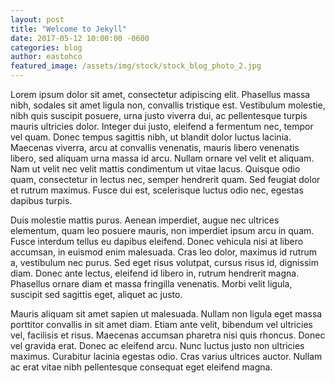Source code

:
 ```yaml
---
layout: post
title: "Welcome to Jekyll"
date: 2017-05-12 10:00:00 -0600
categories: blog
author: eastohco
featured_image: /assets/img/stock/stock_blog_photo_2.jpg
---
```


Lorem ipsum dolor sit amet, consectetur adipiscing elit. Phasellus massa nibh, sodales sit amet ligula non, convallis tristique est. Vestibulum molestie, nibh quis suscipit posuere, urna justo viverra dui, ac pellentesque turpis mauris ultricies dolor. Integer dui justo, eleifend a fermentum nec, tempor vel quam. Donec tempus sagittis nibh, ut blandit dolor luctus lacinia. Maecenas viverra, arcu at convallis venenatis, mauris libero venenatis libero, sed aliquam urna massa id arcu. Nullam ornare vel velit et aliquam. Nam ut velit nec velit mattis condimentum ut vitae lacus. Quisque odio quam, consectetur in lectus nec, semper hendrerit quam. Sed feugiat dolor et rutrum maximus. Fusce dui est, scelerisque luctus odio nec, egestas dapibus turpis.

Duis molestie mattis purus. Aenean imperdiet, augue nec ultrices elementum, quam leo posuere mauris, non imperdiet ipsum arcu in quam. Fusce interdum tellus eu dapibus eleifend. Donec vehicula nisi at libero accumsan, in euismod enim malesuada. Cras leo dolor, maximus id rutrum a, vestibulum nec purus. Sed eget risus volutpat, cursus risus id, dignissim diam. Donec ante lectus, eleifend id libero in, rutrum hendrerit magna. Phasellus ornare diam et massa fringilla venenatis. Morbi velit ligula, suscipit sed sagittis eget, aliquet ac justo.

Mauris aliquam sit amet sapien ut malesuada. Nullam non ligula eget massa porttitor convallis in sit amet diam. Etiam ante velit, bibendum vel ultricies vel, facilisis et risus. Maecenas accumsan pharetra nisi quis rhoncus. Donec vel gravida erat. Donec ac eleifend arcu. Nunc luctus justo non ultricies maximus. Curabitur lacinia egestas odio. Cras varius ultrices auctor. Nullam ac erat vitae nibh pellentesque consequat eget eleifend magna.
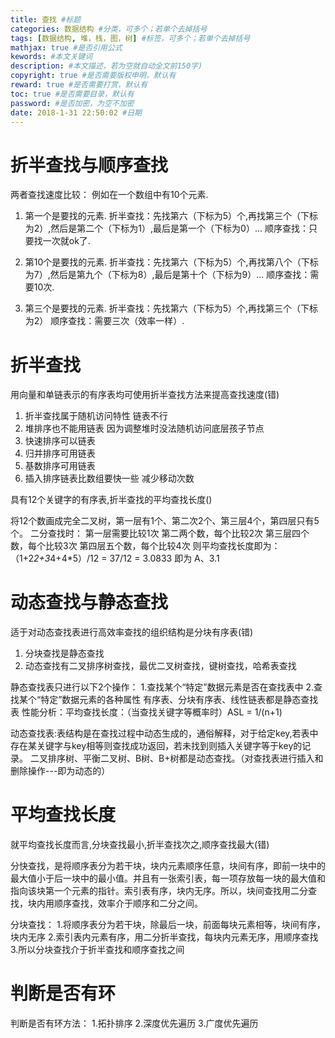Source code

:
 ```yaml
---
title: 查找 #标题
categories: 数据结构 #分类，可多个；若单个去掉括号
tags: [数据结构, 堆，栈，图，树] #标签，可多个；若单个去掉括号
mathjax: true #是否引用公式
kewords: #本文关键词
description: #本文描述，若为空就自动全文前150字)
copyright: true #是否需要版权申明，默认有
reward: true #是否需要打赏，默认有
toc: true #是否需要目录，默认有
password: #是否加密，为空不加密
date: 2018-1-31 22:50:02 #日期
---
```



# 折半查找与顺序查找
两者查找速度比较：
例如在一个数组中有10个元素.

1. 第一个是要找的元素.
   折半查找：先找第六（下标为5）个,再找第三个（下标为2）,然后是第二个（下标为1）,最后是第一个（下标为0）...
   顺序查找：只要找一次就ok了.

2. 第10个是要找的元素.
   折半查找：先找第六（下标为5）个,再找第八个（下标为7）,然后是第九个（下标为8）,最后是第十个（下标为9）...
   顺序查找：需要10次.

3. 第三个是要找的元素.
   折半查找：先找第六（下标为5）个,再找第三个（下标为2）
   顺序查找：需要三次（效率一样）.

# 折半查找
用向量和单链表示的有序表均可使用折半查找方法来提高查找速度(错)

1. 折半查找属于随机访问特性 链表不行
2. 堆排序也不能用链表 因为调整堆时没法随机访问底层孩子节点
3. 快速排序可以链表
4. 归并排序可用链表
5. 基数排序可用链表
6. 插入排序链表比数组要快一些 减少移动次数


具有12个关键字的有序表,折半查找的平均查找长度()

将12个数画成完全二叉树，第一层有1个、第二次2个、第三层4个，第四层只有5个。
二分查找时：
第一层需要比较1次
第二两个数，每个比较2次
第三层四个数，每个比较3次
第四层五个数，每个比较4次
则平均查找长度即为：（1+2*2+3*4+4*5）/12 = 37/12 = 3.0833 即为 A、3.1

# 动态查找与静态查找
适于对动态查找表进行高效率查找的组织结构是分块有序表(错)

1. 分块查找是静态查找
2. 动态查找有二叉排序树查找，最优二叉树查找，键树查找，哈希表查找

静态查找表只进行以下2个操作：
    1.查找某个“特定”数据元素是否在查找表中
    2.查找某个“特定”数据元素的各种属性
    有序表、分块有序表、线性链表都是静态查找表
性能分析：平均查找长度：（当查找关键字等概率时）ASL = 1/(n+1)

动态查找表:表结构是在查找过程中动态生成的，通俗解释，对于给定key,若表中存在某关键字与key相等则查找成功返回，若未找到则插入关键字等于key的记录。
        二叉排序树、平衡二叉树、B树、B+树都是动态查找。（对查找表进行插入和删除操作---即为动态的）


# 平均查找长度
就平均查找长度而言,分块查找最小,折半查找次之,顺序查找最大(错)

 分快查找，是将顺序表分为若干块，块内元素顺序任意，块间有序，即前一块中的最大值小于后一块中的最小值。并且有一张索引表，每一项存放每一块的最大值和指向该块第一个元素的指针。索引表有序，块内无序。所以，块间查找用二分查找，块内用顺序查找，效率介于顺序和二分之间。

分块查找：
1.将顺序表分为若干块，除最后一块，前面每块元素相等，块间有序，块内无序
2.索引表内元素有序，用二分折半查找，每块内元素无序，用顺序查找
3.所以分块查找介于折半查找和顺序查找之间

# 判断是否有环
判断是否有环方法：
1.拓扑排序
2.深度优先遍历
3.广度优先遍历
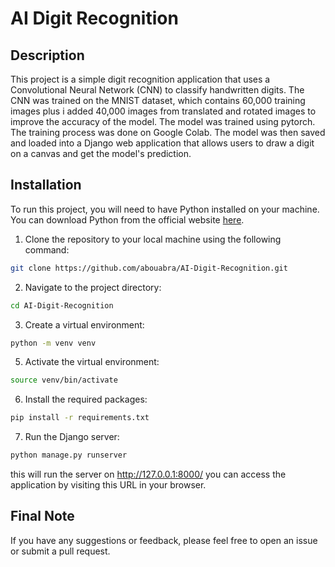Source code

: # AI Digit Recognition
<!-- [![AI Digit Recognition](https://img.youtube.com/vi/VIDEO_ID/0.jpg)](https://www.youtube.com/watch?v=VIDEO_ID) -->

## Description

This project is a simple digit recognition application that uses a Convolutional Neural Network (CNN) to classify handwritten digits. The CNN was trained on the MNIST dataset, which contains 60,000 training images plus i added 40,000 images from translated and rotated images to improve the accuracy of the model. The model was trained using pytorch.
The training process was done on Google Colab. The model was then saved and loaded into a Django web application that allows users to draw a digit on a canvas and get the model's prediction.

## Installation

To run this project, you will need to have Python installed on your machine. You can download Python from the official website [here](https://www.python.org/downloads/).

1. Clone the repository to your local machine using the following command:

```bash
git clone https://github.com/abouabra/AI-Digit-Recognition.git
```
2. Navigate to the project directory:

```bash
cd AI-Digit-Recognition
```

3. Create a virtual environment:

```bash
python -m venv venv
```

5. Activate the virtual environment:

```bash
source venv/bin/activate
```

6. Install the required packages:

```bash
pip install -r requirements.txt
```

7. Run the Django server:

```bash
python manage.py runserver
```

this will run the server on http://127.0.0.1:8000/ you can access the application by visiting this URL in your browser. 


## Final Note

If you have any suggestions or feedback, please feel free to open an issue or submit a pull request.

#####

#### [EXERCISE DESCRIPTION]
Count the lines above with the string "training"; report only that figure.

#### [RESPONSE BELOW]
2